Emily regarded the woman who was now tilting her head toward the building.

‘Pardon?'

‘No need ta pardon me. I ain't done nut'n.'

‘Oh.'

The old woman grinned. ‘T'were a joke, me duckie. I said, who ye got in dere? I knows ye got someone in dere. No need ta pretend udderwise. Yer fool'n no one, 'cept yerself with dat sort o' snotty foolishness.'

Emily would not say it. Could not say it. She could not manage the word.

‘Ye can tell me. Dere's no shame in dat. Dey're all no crazier den us.' With that, the old woman gave a peculiar giggle. ‘Tell us, g'wan. I wun't tell no liv'n' soul.'

‘My father,' Emily quietly admitted, tears of confession warming her eyes.

‘T'ought so,' said the old woman. ‘Ye got dat look about ye o' a fadderless child. Come on,' the old woman encouraged, taking hold of Emily's arm and pulling her along, only to stop dead in her tracks almost at once. With mouth agape, as though a realization had reared up to challenge her, she spun to contemplate Emily's face. ‘Ye sure ye've not got a room booked in dere fer yerself?' she asked with an overly concerned face that soon rounded out with impish laughter. Practically toothless was her grin, widely uncovering bald, gleaming gums.

Watching the old woman's expression, Emily found herself perplexed and then disburdened by a quick smile. However, any relief that she felt was short-lived, for treading toward the steps of the asylum, her knees began to tremble. She shifted her case from one hand to the other, yet this did nothing to vary her body's state of anxiety.

 

One of the women in uniform announced to Alan Duncan that a visitor was waiting outside the door. In a reasonable tone, indicative of her calling, the nurse assured him that the visitor was a woman, his daughter. Emily was her name, and she would cause him no harm.

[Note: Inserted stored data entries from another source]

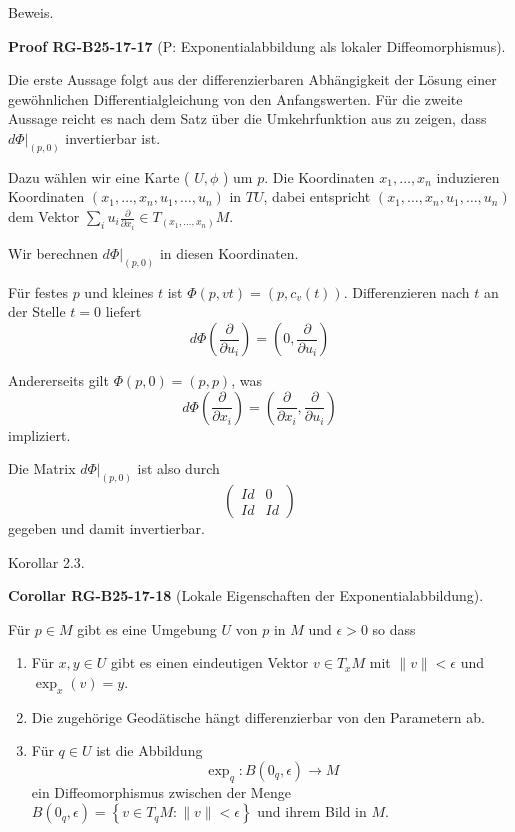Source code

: \documentclass[10pt, letterpaper]{article}
\newcommand{\CustomHeading}[3]{%
  \par\medskip\noindent%
  \textbf{#1 #2} \textnormal{(#3)}.\enskip%
}
\newenvironment{KORO}[2]{\begin{unitbox}\CustomHeading{Corollar}{#1}{#2}}{\end{unitbox}}
\newenvironment{PROOF}[2]{\begin{unitbox}\CustomHeading{Proof}{#1}{#2}}{\end{unitbox}}
\begin{document}
Beweis. 

\begin{PROOF}{RG-B25-17-17}{P: Exponentialabbildung als lokaler Diffeomorphismus}
Die erste Aussage folgt aus der differenzierbaren Abhängigkeit der Lösung einer gewöhnlichen Differentialgleichung von den Anfangswerten. Für die zweite Aussage reicht es nach dem Satz über die Umkehrfunktion aus zu zeigen, dass $\left.d \Phi\right|_{(p, 0)}$ invertierbar ist.

Dazu wählen wir eine Karte ( $U, \phi$ ) um $p$. Die Koordinaten $x_{1}, \ldots, x_{n}$ induzieren Koordinaten $\left(x_{1}, \ldots, x_{n}, u_{1}, \ldots, u_{n}\right)$ in $T U$, dabei entspricht $\left(x_{1}, \ldots, x_{n}, u_{1}, \ldots, u_{n}\right)$ dem Vektor $\sum_{i} u_{i} \frac{\partial}{\partial x_{i}} \in T_{\left(x_{1}, \ldots, x_{n}\right)} M$.

Wir berechnen $\left.d \Phi\right|_{(p, 0)}$ in diesen Koordinaten.

Für festes $p$ und kleines $t$ ist $\Phi(p, v t)=\left(p, c_{v}(t)\right)$. Differenzieren nach $t$ an der Stelle $t=0$ liefert 
$$d \Phi\left(\frac{\partial}{\partial u_{i}}\right)=\left(0, \frac{\partial}{\partial u_{i}}\right)$$

Andererseits gilt $\Phi(p, 0)=(p, p)$, was 
$$d \Phi\left(\frac{\partial}{\partial x_{i}}\right)=\left(\frac{\partial}{\partial x_{i}}, \frac{\partial}{\partial u_{i}}\right)$$ 
impliziert.

Die Matrix $\left.d \Phi\right|_{(p, 0)}$ ist also durch 
$$\left(\begin{array}{cc}I d & 0 \\ I d & I d\end{array}\right)$$ 
gegeben und damit invertierbar.
\end{PROOF}




Korollar 2.3. 

\begin{KORO}{RG-B25-17-18}{Lokale Eigenschaften der Exponentialabbildung}
Für $p \in M$ gibt es eine Umgebung $U$ von $p$ in $M$ und $\epsilon>0$ so dass
\begin{enumerate}
  \item Für $x, y \in U$ gibt es einen eindeutigen Vektor $v \in T_{x} M$ mit $\|v\| < \epsilon$ und $\exp_{x}(v) = y$.
  
  \item Die zugehörige Geodätische hängt differenzierbar von den Parametern ab.

  \item Für $q \in U$ ist die Abbildung
  \[
  \exp_{q} : B\left(0_{q}, \epsilon\right) \rightarrow M
  \]
  ein Diffeomorphismus zwischen der Menge $B\left(0_{q}, \epsilon\right) = \left\{ v \in T_{q} M : \|v\| < \epsilon \right\}$ und ihrem Bild in $M$.
\end{enumerate}
\end{KORO}
\end{document}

‘Yes,' he muttered. ‘I know.' Although he did not know. Not exactly.

The visitor, the woman, entered the room with a case in her hand.

Alan Duncan had been expecting a child. Hopefully, he had been expecting. His cheerless eyes searched the woman's face until he found the inklings of a more youthful being. Younger than him, that was all. There was little left of her, but he was able to reconcile himself with the few collected traces.

‘Emily,' he said, desiring to know her more than his dwindled sense of recognition allowed. That name on his tongue. It came of its own volition. It was an intrigue. He was about to ask:
Did they take you?
but could not bring himself to do so.